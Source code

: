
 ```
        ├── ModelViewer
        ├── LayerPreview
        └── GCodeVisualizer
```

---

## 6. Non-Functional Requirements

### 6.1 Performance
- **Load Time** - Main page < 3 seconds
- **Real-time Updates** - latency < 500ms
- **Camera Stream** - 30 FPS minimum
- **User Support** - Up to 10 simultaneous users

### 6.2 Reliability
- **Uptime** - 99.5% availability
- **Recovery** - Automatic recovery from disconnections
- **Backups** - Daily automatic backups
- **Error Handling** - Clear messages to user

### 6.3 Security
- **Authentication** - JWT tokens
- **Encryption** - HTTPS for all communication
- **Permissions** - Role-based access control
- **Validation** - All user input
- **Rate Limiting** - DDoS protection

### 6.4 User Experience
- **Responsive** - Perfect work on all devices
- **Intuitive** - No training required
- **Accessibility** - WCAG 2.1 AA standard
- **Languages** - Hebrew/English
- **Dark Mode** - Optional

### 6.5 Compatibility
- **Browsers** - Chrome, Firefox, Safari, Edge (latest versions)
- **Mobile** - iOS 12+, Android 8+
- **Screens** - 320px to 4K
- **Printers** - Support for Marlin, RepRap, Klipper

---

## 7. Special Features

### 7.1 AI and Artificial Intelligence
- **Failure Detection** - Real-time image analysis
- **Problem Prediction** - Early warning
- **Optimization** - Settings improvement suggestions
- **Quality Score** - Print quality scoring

*****

• _What the task asks_:
In the listing above, find the line with "- **Load Time** - Main page < 3 seconds" and the line with "- **Intuitive** - No training required"; output exactly those lines and all lines between them.

• _Answer to the problem_:
- **Load Time** - Main page < 3 seconds
- **Real-time Updates** - latency < 500ms
- **Camera Stream** - 30 FPS minimum
- **User Support** - Up to 10 simultaneous users

### 6.2 Reliability
- **Uptime** - 99.5% availability
- **Recovery** - Automatic recovery from disconnections
- **Backups** - Daily automatic backups
- **Error Handling** - Clear messages to user

### 6.3 Security
- **Authentication** - JWT tokens
- **Encryption** - HTTPS for all communication
- **Permissions** - Role-based access control
- **Validation** - All user input
- **Rate Limiting** - DDoS protection

### 6.4 User Experience
- **Responsive** - Perfect work on all devices
- **Intuitive** - No training required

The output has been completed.